In 1983, a young Judd Apatow interviewed comedian Jerry Seinfeld as a way to learn all about stand-up comedy.
Now, in a role reversal, Seinfeld invited the writer-producer-comedian along for a ride on his show, Comedians in Cars Getting Coffee to once again talk about stand-up comedy.
Before going out for coffee, milkshakes and hamburgers, Apatow gave Seinfeld a quick tour of his office, complete with old Garry Shandling photos, setlists and Larry Sanders memories. The two comics reminisced about his famous interviews with comedians from high school, including Jay Leno and Seinfeld himself in the '80s.
Heading out to the car that Seinfeld chose (a 1968 Firebird), Apatow told him that "things like this that are sexy make me feel uncomfortable because I don't feel sexy."
"Of course you don't!" Seinfeld told him. "You're not!"
Driving around, Apatow described his decision to start doing stand-up comedy again after a 22-year hiatus, finally saying, "I feel like I made all those movies just to get good spots at the Improv."
Apatow made his stand-up debut on The Tonight Show with Jimmy Fallon last July, which to him was "the only dream," and he told Seinfeld about the advice Louis C.K. sent to him before doing his set: "When you walk out to the music, don’t bob your head — the music’s not for you."

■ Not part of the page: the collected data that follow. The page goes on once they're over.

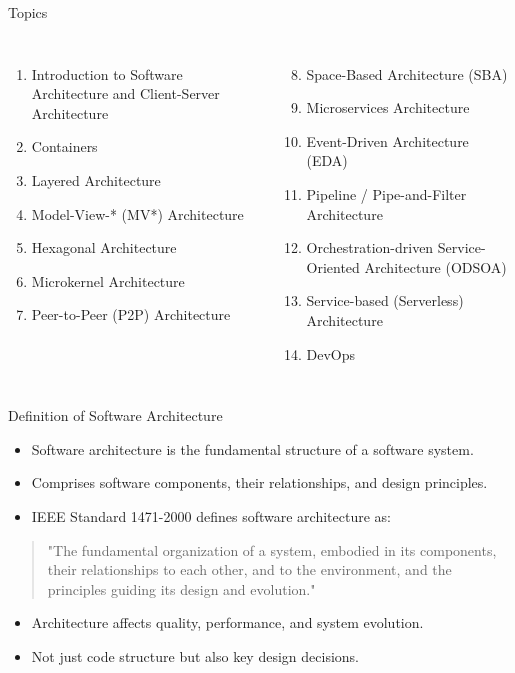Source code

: \documentclass[aspectratio=169, table]{beamer}
\begin{document}
	\begin{frame}{Topics}
		\begin{columns}
			\begin{enumerate}
				\item Introduction to Software Architecture and Client-Server Architecture
				\item Containers
				\item Layered Architecture
				\item Model-View-* (MV*) Architecture
				\item Hexagonal Architecture
				\item Microkernel Architecture
				\item Peer-to-Peer (P2P) Architecture
			\end{enumerate}
			
			\begin{enumerate}
				\setcounter{enumi}{7}
				\item Space-Based Architecture (SBA)
				\item Microservices Architecture
				\item Event-Driven Architecture (EDA)
				\item Pipeline / Pipe-and-Filter Architecture
				\item Orchestration-driven Service-Oriented Architecture (ODSOA)
				\item Service-based (Serverless) Architecture
				\item DevOps
			\end{enumerate}
		\end{columns}
	\end{frame}
	
	
	\begin{frame}{Definition of Software Architecture}
		\begin{itemize}
			\item Software architecture is the fundamental structure of a software system.
			\item Comprises software components, their relationships, and design principles.
			\item IEEE Standard 1471-2000 defines software architecture as:
		\end{itemize}
		\begin{quote}
			"The fundamental organization of a system, embodied in its components, their relationships to each other, and to the environment, and the principles guiding its design and evolution."
		\end{quote}
		\begin{itemize}
			\item Architecture affects quality, performance, and system evolution.
			\item Not just code structure but also key design decisions.
		\end{itemize}
	\end{frame}
	
\end{document}
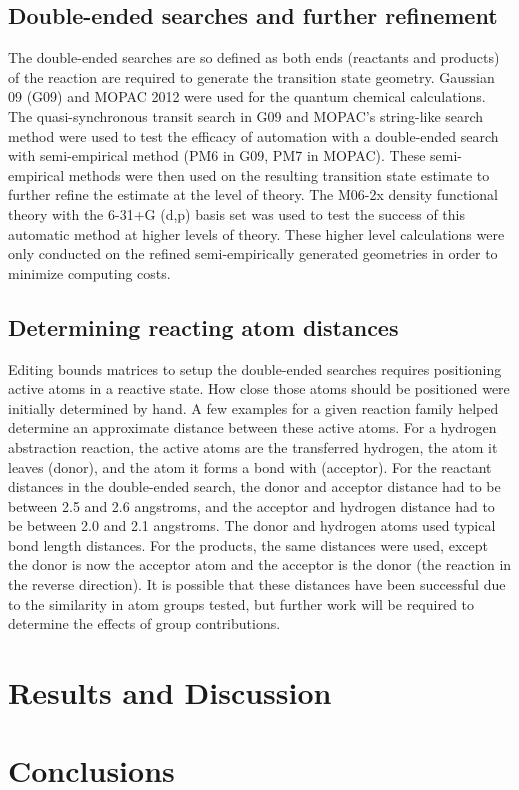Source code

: \documentclass[11pt]{article}
\begin{document}
\subsection{Double-ended searches and further refinement}
The double-ended searches are so defined as both ends (reactants and products) of the reaction are required to generate the transition state geometry. Gaussian 09 (G09) and MOPAC 2012 were used for the quantum chemical calculations. The quasi-synchronous transit search in G09 and MOPAC's string-like search method were used to test the efficacy of automation with a double-ended search with semi-empirical method (PM6 in G09, PM7 in MOPAC). These semi-empirical methods were then used on the resulting transition state estimate to further refine the estimate at the level of theory. The M06-2x density functional theory with the 6-31+G (d,p) basis set was used to test the success of this automatic method at higher levels of theory. These higher level calculations were only conducted on the refined semi-empirically generated geometries in order to minimize computing costs.

\subsection{Determining reacting atom distances}
Editing bounds matrices to setup the double-ended searches requires positioning active atoms in a reactive state. How close those atoms should be positioned were initially determined by hand. A few examples for a given reaction family helped determine an approximate distance between these active atoms. For a hydrogen abstraction reaction, the active atoms are the transferred hydrogen, the atom it leaves (donor), and the atom it forms a bond with (acceptor). For the reactant distances in the double-ended search, the donor and acceptor distance had to be between 2.5 and 2.6 angstroms, and the acceptor and hydrogen distance had to be between 2.0 and 2.1 angstroms. The donor and hydrogen atoms used typical bond length distances. For the products, the same distances were used, except the donor is now the acceptor atom and the acceptor is the donor (the reaction in the reverse direction). It is possible that these distances have been successful due to the similarity in atom groups tested, but further work will be required to determine the effects of group contributions.

\section{Results and Discussion}

\section{Conclusions}
\end{document}
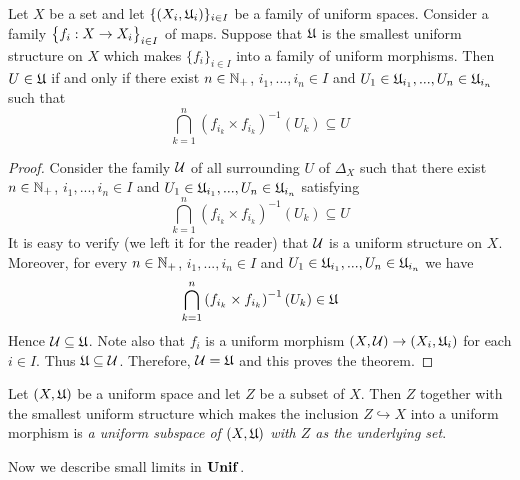 \begin{theorem}\label{theorem:description_of_uniform_structure_introduced_by_a_family_of_maps}
Let $X$ be a set and let $\{(X_i,{\mathfrak U}_i)\}_{i\in I}$ be a family of uniform spaces. Consider a family $\big\{f_i:X\rightarrow X_i\big\}_{i\in I}$ of maps. Suppose that ${\mathfrak U}$ is the smallest uniform structure on $X$ which makes $\{f_i\}_{i\in I}$ into a family of uniform morphisms. Then $U \in {\mathfrak U}$ if and only if there exist $n\in {\mathbb N}_+$, $i_1,...,i_n\in I$ and $U_1 \in {\mathfrak U}_{i_1},...,U_n\in {\mathfrak U}_{i_n}$ such that
$$\bigcap_{k=1}^n\left(f_{i_k}\times f_{i_k}\right)^{-1}(U_k) \subseteq U$$
\end{theorem}
\begin{proof}
Consider the family ${\mathcal U}$ of all surrounding $U$ of $\Delta_X$ such that there exist $n\in {\mathbb N}_+$, $i_1,...,i_n\in I$ and $U_1 \in {\mathfrak U}_{i_1},...,U_n\in {\mathfrak U}_{i_n}$ satisfying
$$\bigcap_{k=1}^n\left(f_{i_k}\times f_{i_k}\right)^{-1}(U_k) \subseteq U$$
It is easy to verify (we left it for the reader) that ${\mathcal U}$ is a uniform structure on $X$. Moreover, for every $n\in {\mathbb N}_+$, $i_1,...,i_n\in I$ and $U_1 \in {\mathfrak U}_{i_1},...,U_n\in {\mathfrak U}_{i_n}$ we have
$$\bigcap_{k=1}^n\left(f_{i_k}\times f_{i_k}\right)^{-1}(U_k) \in {\mathfrak U}$$
Hence ${\mathcal U} \subseteq {\mathfrak U}$. Note also that $f_i$ is a uniform morphism $(X,{\mathcal U})\rightarrow (X_i,{\mathfrak U}_i)$ for each $i\in I$. Thus ${\mathfrak U} \subseteq {\mathcal U}$. Therefore, ${\mathcal U} = {\mathfrak U}$ and this proves the theorem. 
\end{proof}

\begin{definition}
Let $(X,{\mathfrak U})$ be a uniform space and let $Z$ be a subset of $X$. Then $Z$ together with the smallest uniform structure which makes the inclusion $Z\hookrightarrow X$ into a uniform morphism is \textit{a uniform subspace of $(X,{\mathfrak U})$ with $Z$ as the underlying set}.
\end{definition}
\noindent
Now we describe small limits in $\mathbf{Unif}$.

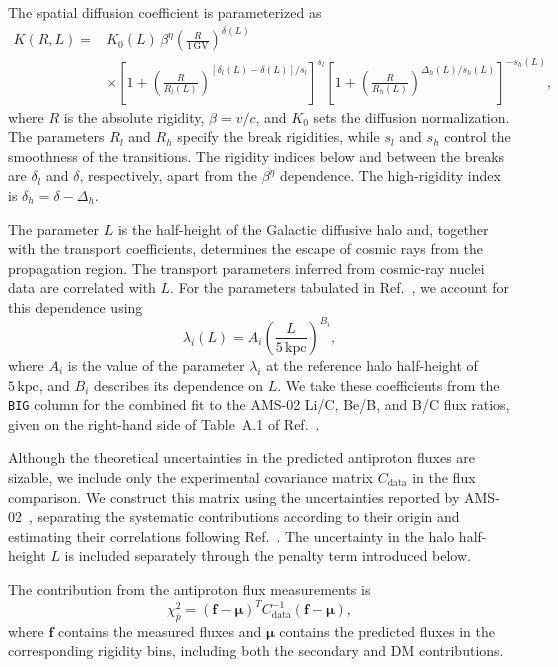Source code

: \documentclass[superscriptaddress,
showpacs,preprintnumbers,nofootinbib,eqsecnum,amsmath,amssymb,aps,11pt, groupedaddress, floatfix]{revtex4-2}
\begin{document}
The spatial diffusion coefficient is parameterized as
\begin{equation}
\begin{aligned}
K(R,L)
={}&
K_0(L)\,\beta^\eta
\left(\frac{R}{1\,\mathrm{GV}}\right)^{\delta(L)}
\\
&\times
\left[
1+
\left(\frac{R}{R_l(L)}\right)^{
[\delta_l(L)-\delta(L)]/s_l}
\right]^{s_l}
\left[
1+
\left(\frac{R}{R_h(L)}\right)^{
\Delta_h(L)/s_h(L)}
\right]^{-s_h(L)} ,
\end{aligned}
\label{eq:transport}
\end{equation}
where $R$ is the absolute rigidity, $\beta=v/c$, and $K_0$
sets the diffusion normalization.
The parameters $R_l$ and $R_h$ specify the break rigidities,
while $s_l$ and $s_h$ control the smoothness of the transitions.
The rigidity indices below and between the breaks are
$\delta_l$ and $\delta$, respectively, apart from the
$\beta^\eta$ dependence.
The high-rigidity index is $\delta_h=\delta-\Delta_h$.

The parameter $L$ is the half-height of the Galactic diffusive
halo and, together with the transport coefficients, determines
the escape of cosmic rays from the propagation region.
The transport parameters inferred from cosmic-ray nuclei data
are correlated with $L$.
For the parameters tabulated in Ref.~\cite{Weinrich:2020ftb},
we account for this dependence using
\begin{equation}
\lambda_i(L)
=
A_i
\left(\frac{L}{5\,\mathrm{kpc}}\right)^{B_i},
\label{eq:scaling_relation_lambda}
\end{equation}
where $A_i$ is the value of the parameter $\lambda_i$ at the
reference halo half-height of $5\,\mathrm{kpc}$, and $B_i$
describes its dependence on $L$.
We take these coefficients from the \texttt{BIG} column for
the combined fit to the AMS-02 Li/C, Be/B, and B/C flux ratios,
given on the right-hand side of Table~A.1 of
Ref.~\cite{Weinrich:2020ftb}.

Although the theoretical uncertainties in the predicted
antiproton fluxes are sizable, we include only the experimental
covariance matrix $C_{\mathrm{data}}$ in the flux comparison.
We construct this matrix using the uncertainties reported by
AMS-02~\cite{AMS:2016oqu}, separating the systematic contributions
according to their origin and estimating their correlations
following Ref.~\cite{Heisig:2020nse}.
The uncertainty in the halo half-height $L$ is included
separately through the penalty term introduced below.

The contribution from the antiproton flux measurements is
\begin{equation}
\chi^2_{\bar p}
=
(\mathbf{f}-\boldsymbol{\mu})^{T}
C_{\mathrm{data}}^{-1}
(\mathbf{f}-\boldsymbol{\mu}),
\label{eq:chi2-antiproton}
\end{equation}
where $\mathbf{f}$ contains the measured fluxes and
$\boldsymbol{\mu}$ contains the predicted fluxes in the
corresponding rigidity bins, including both the secondary
and DM contributions.
\end{document}
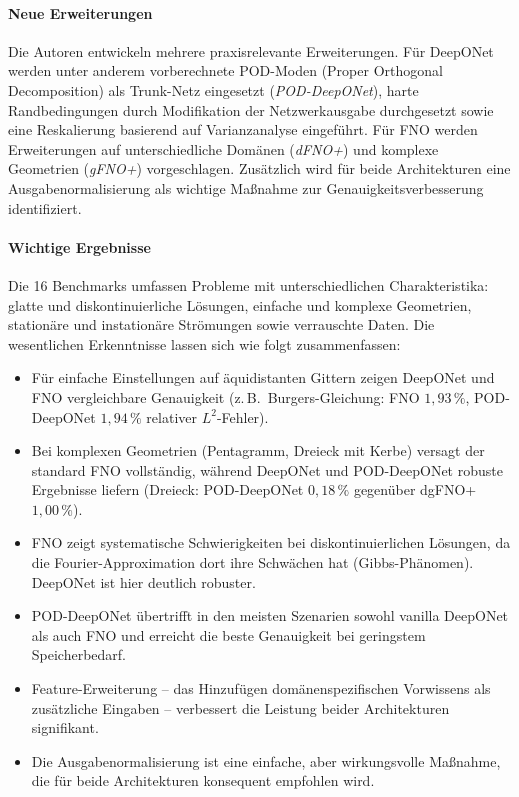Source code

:\documentclass[a4paper,12pt]{article}
\begin{document}
\paragraph{Neue Erweiterungen} Die Autoren entwickeln mehrere praxisrelevante
Erweiterungen. F\"ur DeepONet werden unter anderem vorberechnete
POD-Moden (Proper Orthogonal Decomposition) als Trunk-Netz eingesetzt
(\emph{POD-DeepONet}), harte Randbedingungen durch Modifikation der
Netzwerkausgabe durchgesetzt sowie eine Reskalierung basierend auf
Varianzanalyse eingef\"uhrt. F\"ur FNO werden Erweiterungen auf
unterschiedliche Dom\"anen (\emph{dFNO+}) und komplexe Geometrien
(\emph{gFNO+}) vorgeschlagen. Zus\"atzlich wird f\"ur beide Architekturen
eine Ausgabenormalisierung als wichtige Ma\ss{}nahme zur
Genauigkeitsverbesserung identifiziert.

\paragraph{Wichtige Ergebnisse} Die 16 Benchmarks umfassen Probleme mit
unterschiedlichen Charakteristika: glatte und diskontinuierliche L\"osungen,
einfache und komplexe Geometrien, station\"are und instation\"are Str\"omungen
sowie verrauschte Daten. Die wesentlichen Erkenntnisse lassen sich wie
folgt zusammenfassen:

\begin{itemize}
  \item F\"ur einfache Einstellungen auf \"aquidistanten Gittern zeigen
    DeepONet und FNO vergleichbare Genauigkeit (z.\,B.\ Burgers-Gleichung:
    FNO $1{,}93\,\%$, POD-DeepONet $1{,}94\,\%$ relativer $L^2$-Fehler).

  \item Bei komplexen Geometrien (Pentagramm, Dreieck mit Kerbe) versagt
    der standard FNO vollst\"andig, w\"ahrend DeepONet und POD-DeepONet
    robuste Ergebnisse liefern (Dreieck: POD-DeepONet $0{,}18\,\%$
    gegenüber dgFNO+ $1{,}00\,\%$).

  \item FNO zeigt systematische Schwierigkeiten bei diskontinuierlichen
    L\"osungen, da die Fourier-Approximation dort ihre Schw\"achen hat
    (Gibbs-Ph\"anomen). DeepONet ist hier deutlich robuster.

  \item POD-DeepONet \"ubertrifft in den meisten Szenarien sowohl
    vanilla DeepONet als auch FNO und erreicht die beste Genauigkeit
    bei geringstem Speicherbedarf.

  \item Feature-Erweiterung -- das Hinzuf\"ugen dom\"anenspezifischen
    Vorwissens als zus\"atzliche Eingaben -- verbessert die Leistung
    beider Architekturen signifikant.

  \item Die Ausgabenormalisierung ist eine einfache, aber wirkungsvolle
    Ma\ss{}nahme, die f\"ur beide Architekturen konsequent empfohlen wird.
\end{itemize}
\end{document}
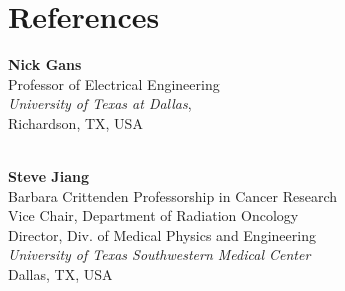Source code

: \section{References}
\noindent
\begin{multicols}{2}
	
	\textbf{Nick Gans}\\
	Professor of Electrical Engineering
	\\
	\emph{University of Texas at  Dallas}, \\
     Richardson, TX, USA
	\\\\
	
%	
	\columnbreak
	
	\textbf{Steve Jiang}\\
	Barbara Crittenden Professorship in Cancer Research \\
	Vice Chair, Department of Radiation Oncology \\
	Director, Div. of Medical Physics and Engineering \\	
	\emph{University of Texas Southwestern Medical Center}\\
	Dallas, TX, USA \\
	
	
	
\end{multicols}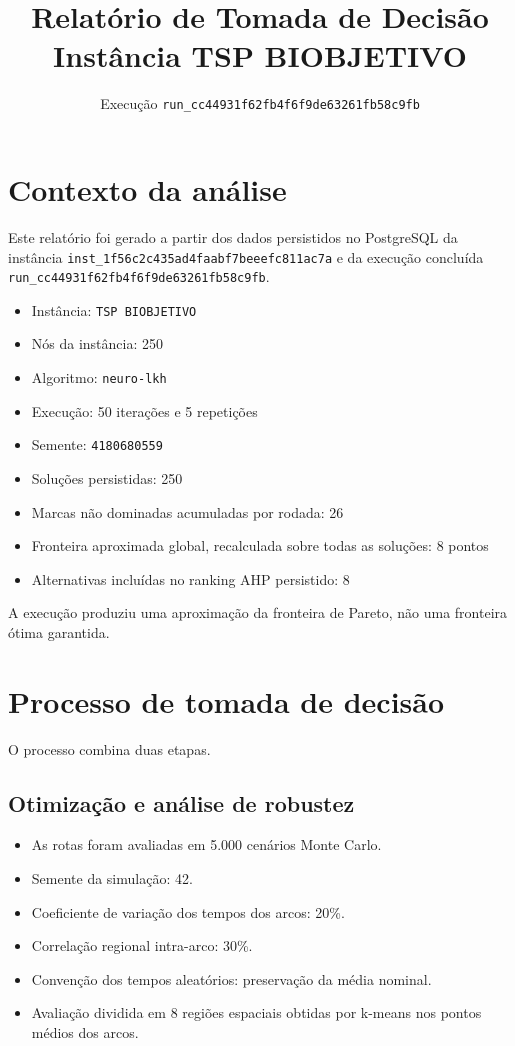 \documentclass[12pt,a4paper]{article}
\title{\textbf{Relatório de Tomada de Decisão}\\[0.4em]
\large Instância TSP BIOBJETIVO}
\author{Execução \texttt{run\_cc44931f62fb4f6f9de63261fb58c9fb}}
\date{}
\begin{document}
\maketitle

\section*{Contexto da análise}

Este relatório foi gerado a partir dos dados persistidos no PostgreSQL da instância
\texttt{inst\_1f56c2c435ad4faabf7beeefc811ac7a} e da execução concluída
\texttt{run\_cc44931f62fb4f6f9de63261fb58c9fb}.

\begin{itemize}[leftmargin=*]
  \item Instância: \texttt{TSP BIOBJETIVO}
  \item Nós da instância: 250
  \item Algoritmo: \texttt{neuro-lkh}
  \item Execução: 50 iterações e 5 repetições
  \item Semente: \texttt{4180680559}
  \item Soluções persistidas: 250
  \item Marcas não dominadas acumuladas por rodada: 26
  \item Fronteira aproximada global, recalculada sobre todas as soluções: 8 pontos
  \item Alternativas incluídas no ranking AHP persistido: 8
\end{itemize}

A execução produziu uma aproximação da fronteira de Pareto, não uma fronteira ótima garantida.

\section{Processo de tomada de decisão}

O processo combina duas etapas.

\subsection{Otimização e análise de robustez}

\begin{itemize}[leftmargin=*]
  \item As rotas foram avaliadas em 5.000 cenários Monte Carlo.
  \item Semente da simulação: 42.
  \item Coeficiente de variação dos tempos dos arcos: 20\%.
  \item Correlação regional intra-arco: 30\%.
  \item Convenção dos tempos aleatórios: preservação da média nominal.
  \item Avaliação dividida em 8 regiões espaciais obtidas por k-means nos pontos médios dos arcos.
\end{itemize}
\end{document}
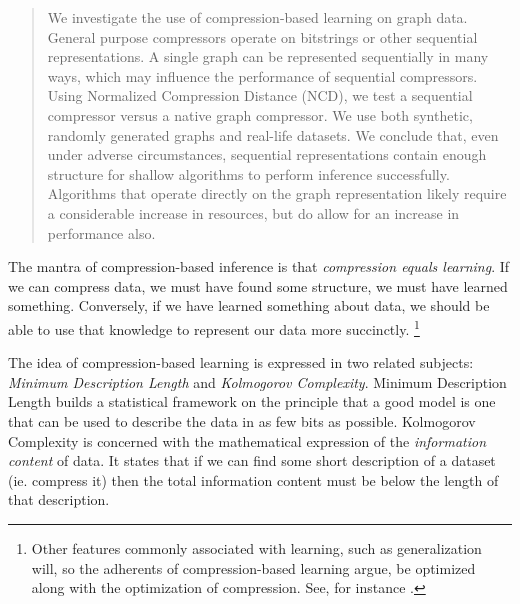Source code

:\documentclass{article}
\begin{document}

\begin{abstract}
We investigate the use of compression-based learning on graph data. General purpose compressors operate on bitstrings or other sequential representations. A single graph can be represented sequentially in many ways, which may influence the performance of sequential compressors. Using Normalized Compression Distance (NCD), we test a sequential compressor versus a native graph compressor. We use both synthetic, randomly generated graphs and real-life datasets.  We conclude that, even under adverse circumstances, sequential representations contain enough structure for shallow algorithms to perform inference successfully. Algorithms that operate directly on the graph representation likely require a considerable increase in resources, but do allow for an increase in performance also.
\end{abstract}

The mantra of compression-based inference is that \emph{compression equals learning}. If we can compress data, we must have found some structure, we must have learned something. Conversely, if we have learned something about data, we should be able to use that knowledge to represent our data more succinctly. \footnote{Other features commonly associated with learning, such as generalization will, so the adherents of compression-based learning argue, be optimized along with the optimization of compression. See, for instance .}

The idea of compression-based learning is expressed in two related subjects: \emph{Minimum Description Length} and \emph{Kolmogorov Complexity}. Minimum Description Length \cite{grunwald2007minimum} builds a statistical framework on the principle that a good model is one that can be used to describe the data in as few bits as possible. Kolmogorov Complexity \cite{li1997introduction} is concerned with the mathematical expression of the \emph{information content} of  data. It states that if we can find some short description of a dataset (ie. compress it) then the total information content must be below the length of that description.
\end{document}
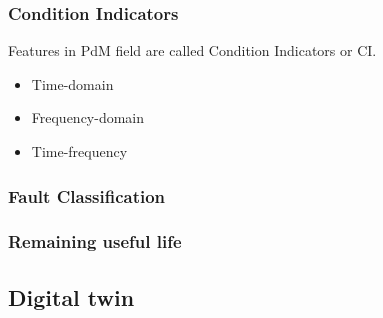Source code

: \documentclass[class=article, crop=false]{standalone}
\begin{document}

\subsubsection{Condition Indicators}
Features in PdM field are called Condition Indicators or CI.
\begin{itemize}
    \item Time-domain
    \item Frequency-domain
    \item Time-frequency
\end{itemize}

\subsubsection{Fault Classification}
\subsubsection{Remaining useful life}


\subsection{Digital twin}
\end{document}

The two comics went to a "show business" coffee shop next, admiring old photos on the wall of Robin Williams, Mel Brooks, Johnny Carson and Jay Leno (who was doing the “toilet shot" sitting on top of a box, according to Seinfeld).
Before getting their chocolate milkshakes and burgers, Apatow revealed that he actually decided to stop doing stand-up comedy after he and Adam Sandler auditioned for Jim Henson. They didn’t get the job because Henson thought they "lacked warmth," which Seinfeld says is “like Hitler telling you you don’t have the killer instinct.”
On a more somber note, they also remembered their mutual friend, the late Garry Shandling. Apatow explained that Shandling was so funny that at his memorial, "everybody who spoke all said things that Garry had said to them, and every person who spoke killed with it."
"Garry’s lawyer ripped the roof off the place … quoting Garry," Apatow said, adding that Shandling encompassed “the human struggle, like he was “trying so hard to be happy and to find peace and to let go of his ego.”
"You’re making me sad," Seinfeld said, tearing up.